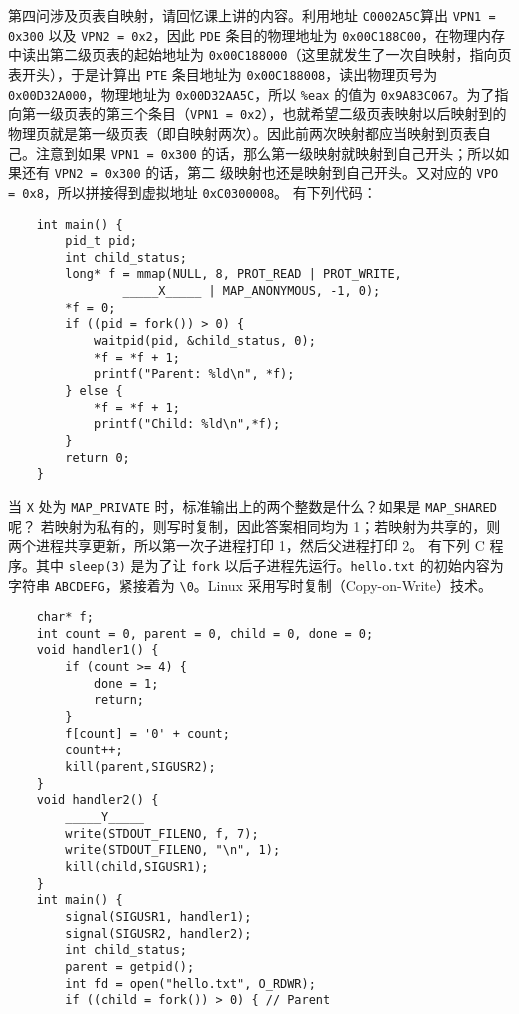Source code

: \begin{problems}
        第四问涉及页表自映射，请回忆课上讲的内容。利用地址 \verb|C0002A5C|算出 \verb|VPN1 = 0x300| 以及 \verb|VPN2 = 0x2|，因此 \verb|PDE| 条目的物理地址为 \verb|0x00C188C00|，在物理内存中读出第二级页表的起始地址为 \verb|0x00C188000|（这里就发生了一次自映射，指向页表开头），于是计算出 \verb|PTE| 条目地址为 \verb|0x00C188008|，读出物理页号为 \verb|0x00D32A000|，物理地址为 \verb|0x00D32AA5C|，所以 \verb|%eax| 的值为 \verb|0x9A83C067|。为了指向第一级页表的第三个条目（\verb|VPN1 = 0x2|），也就希望二级页表映射以后映射到的物理页就是第一级页表（即自映射两次）。因此前两次映射都应当映射到页表自己。注意到如果 \verb|VPN1 = 0x300| 的话，那么第一级映射就映射到自己开头；所以如果还有 \verb|VPN2 = 0x300| 的话，第二 级映射也还是映射到自己开头。又对应的 \verb|VPO = 0x8|，所以拼接得到虚拟地址 \verb|0xC0300008|。
        \pro 有下列代码：
        \begin{verbatim}
    int main() {
        pid_t pid;
        int child_status;
        long* f = mmap(NULL, 8, PROT_READ | PROT_WRITE,
                _____X_____ | MAP_ANONYMOUS, -1, 0);
        *f = 0;
        if ((pid = fork()) > 0) {
            waitpid(pid, &child_status, 0);
            *f = *f + 1;
            printf("Parent: %ld\n", *f);
        } else {
            *f = *f + 1;
            printf("Child: %ld\n",*f);
        } 
        return 0;
    }
        \end{verbatim}
        当 \verb|X| 处为 \verb|MAP_PRIVATE| 时，标准输出上的两个整数是什么？如果是 \verb|MAP_SHARED| 呢？
        \sol 若映射为私有的，则写时复制，因此答案相同均为 1；若映射为共享的，则两个进程共享更新，所以第一次子进程打印 1，然后父进程打印 2。
        \pro 有下列 C 程序。其中 \verb|sleep(3)| 是为了让 \verb|fork| 以后子进程先运行。\verb|hello.txt| 的初始内容为字符串 \verb|ABCDEFG|，紧接着为 \verb|\0|。Linux 采用写时复制（Copy-on-Write）技术。
        \begin{verbatim}
    char* f;
    int count = 0, parent = 0, child = 0, done = 0;
    void handler1() {
        if (count >= 4) {
            done = 1;
            return;
        } 
        f[count] = '0' + count;
        count++;
        kill(parent,SIGUSR2);
    }
    void handler2() {
        _____Y_____
        write(STDOUT_FILENO, f, 7);
        write(STDOUT_FILENO, "\n", 1);
        kill(child,SIGUSR1);
    }
    int main() {
        signal(SIGUSR1, handler1);
        signal(SIGUSR2, handler2);
        int child_status;
        parent = getpid();
        int fd = open("hello.txt", O_RDWR);
        if ((child = fork()) > 0) { // Parent

\end{verbatim}
\end{problems}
——
# [WORK ORDER]
Please copy out each line in the entries that mentions the string "hello".

# [RESPONSE BOX]
        \pro 有下列 C 程序。其中 \verb|sleep(3)| 是为了让 \verb|fork| 以后子进程先运行。\verb|hello.txt| 的初始内容为字符串 \verb|ABCDEFG|，紧接着为 \verb|\0|。Linux 采用写时复制（Copy-on-Write）技术。
        int fd = open("hello.txt", O_RDWR);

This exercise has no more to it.